16. The apparatus of claim 15, wherein the processors are further configured to detect a data gap duration occurring in the target device through comparison between the first time series data and the third time series data.
17. The apparatus of claim 16, wherein the processors are further configured to, to generate the estimated data regarding the data gap duration, generate estimated data regarding a data gap duration corresponding first time series data before and after the data gap duration occurs in the target device, by using a second deep neural network model pre-trained to generate estimated data regarding data gap durations on the basis of third time series data collected before and after the data gap durations occur in second non-target devices, and the second deep neural network model comprises a model trained in a supervised learning method by second training data, wherein the second training data uses, as an input, third time series data collected before and after data gap durations occur in second non-target devices comprising devices comprising batteries having same specifications as a battery provided in a target device from among a plurality of devices and uses, as labels, estimated data regarding the data gap durations occurring in the second non-target devices.
18. The apparatus of claim 11, wherein the processors are further configured to:
before generating the estimated data regarding the data gap duration, set, as third non-target devices, devices having a same device model as the target device from among the plurality of devices and comprising batteries having same specifications as a battery provided in the target device; and
on the basis of pieces of time series data collected from the plurality of devices, classifying time series data collected from the target device as first time series data and classifying pieces of time series data collected from the third non-target devices as fourth time series data.
19. The apparatus of claim 18, wherein the processors are further configured to detect a data gap duration occurring in the target device through comparison between the first time series data and the fourth time series data.

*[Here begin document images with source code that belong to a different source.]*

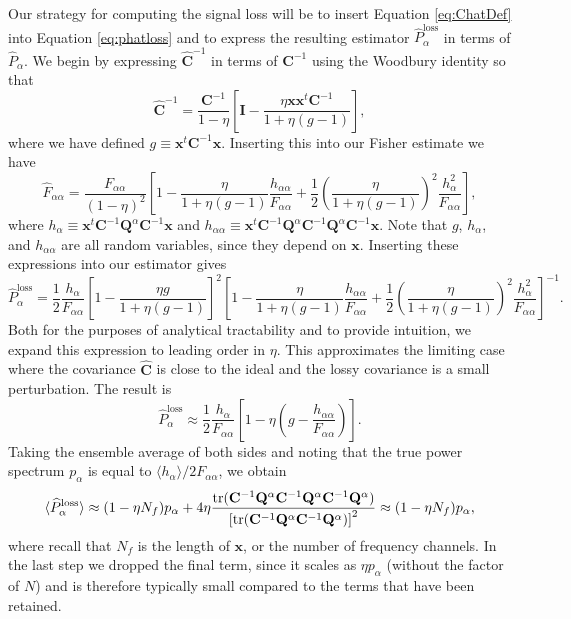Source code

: \documentclass[preprint2,numberedappendix,tighten]{aastex6}
\newcommand{\x}{\mathbf{x}}
\newcommand{\C}{\mathbf{C}}
\newcommand{\Chat}{\mathbf{\widehat{C}}}
\newcommand{\Q}{\mathbf{Q}}
\newcommand{\I}{\mathbf{I}}
\begin{document}
Our strategy for computing the signal loss will be to insert Equation \eqref{eq:ChatDef} into Equation \eqref{eq:phatloss} and to express the resulting estimator $\widehat{P}_\alpha^\textrm{loss}$ in terms of $\widehat{P}_\alpha$. We begin by expressing $\Chat^{-1}$ in terms of $\C^{-1}$ using the Woodbury identity so that
\begin{equation}
\Chat^{-1} = \frac{\C^{-1}}{1-\eta} \left[ \I - \frac{\eta \x \x^t \C^{-1}}{1+ \eta (g-1)}\right],
\end{equation}
where we have defined $g \equiv \x^t \C^{-1} \x$. Inserting this into our Fisher estimate we have
\begin{equation}
\widehat{F}_{\alpha \alpha} = \frac{F_{\alpha \alpha}}{(1-\eta)^2} \left[ 1 -\frac{\eta }{1+ \eta (g-1)} \frac{h_{\alpha \alpha}}{F_{\alpha \alpha}} + \frac{1}{2} \left( \frac{\eta }{1+ \eta (g-1)} \right)^2 \frac{h_\alpha^2}{F_{\alpha \alpha}}\right],
\end{equation}
where $h_\alpha \equiv \x^t \C^{-1} \Q^\alpha \C^{-1} \x $ and $h_{\alpha \alpha} \equiv \x^t \C^{-1} \Q^\alpha \C^{-1} \Q^\alpha \C^{-1}\x $. Note that $g$, $h_\alpha$, and $h_{\alpha \alpha}$ are all random variables, since they depend on $\x$. Inserting these expressions into our estimator gives
\begin{equation}
\label{eq:phatlossexpanded}
\widehat{P}_\alpha^\textrm{loss} = \frac{1}{2} \frac{h_\alpha}{F_{\alpha \alpha}} \left[ 1 - \frac{\eta g}{1+ \eta (g-1)}\right]^2  \left[ 1 -\frac{\eta }{1+ \eta (g-1)} \frac{h_{\alpha \alpha}}{F_{\alpha \alpha}} + \frac{1}{2} \left( \frac{\eta }{1+ \eta (g-1)} \right)^2 \frac{h_\alpha^2}{F_{\alpha \alpha}}\right]^{-1}.
\end{equation}
Both for the purposes of analytical tractability and to provide intuition, we expand this expression to leading 
order in $\eta$. This approximates the limiting case where the covariance $\Chat$ is close to the ideal and the 
lossy covariance is a small perturbation.  The result is
\begin{equation}
\widehat{P}_\alpha^\textrm{loss} \approx \frac{1}{2} \frac{h_\alpha}{F_{\alpha \alpha}} \left[ 1 - \eta \left( g - \frac{h_{\alpha \alpha}}{F_{\alpha \alpha}}\right)\right].
\end{equation}
Taking the ensemble average of both sides and noting that the true power spectrum $p_\alpha$ is equal to $\langle h_\alpha \rangle / 2 F_{\alpha \alpha}$, we obtain
\begin{equation}
\langle \widehat{P}_\alpha^\textrm{loss} \rangle \approx (1- \eta N_f) p_\alpha + 4 \eta \frac{\rm{tr} (\C^{-1} \Q^\alpha \C^{-1} \Q^\alpha \C^{-1} \Q^\alpha )}{\left[ \rm{tr} (\C^{-1} \Q^\alpha \C^{-1} \Q^\alpha  ) \right]^2} \approx (1- \eta N_f) p_\alpha,
\end{equation}
where recall that $N_f$ is the length of $\x$, or the number of frequency channels. In the last step we dropped the final term, since it scales as $\eta p_\alpha$ (without the factor of $N$) and is therefore typically small compared to the terms that have been retained.
\end{document}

20. The apparatus of claim 19, wherein the processors are further configured to, to generate the estimated data regarding the data gap duration, generate estimated data regarding a data gap duration corresponding to first time series data before and after the data gap duration occurs in the target device, by using a third deep neural network model pre-trained to generate estimated data regarding data gap durations on the basis of fourth time series data collected before and after the data gap durations occur in third non-target devices, and the third deep neural network model comprises a model trained in a supervised learning method by third training data, wherein the third training data uses, as an input, fourth time series data collected before and after data gap durations occur in third non-target devices comprising devices having a same device model as a target device from among a plurality of devices and comprising batteries having same specifications as a battery provided in the target device and uses, as labels, estimated data regarding the data gap durations occurring in the third non-target devices.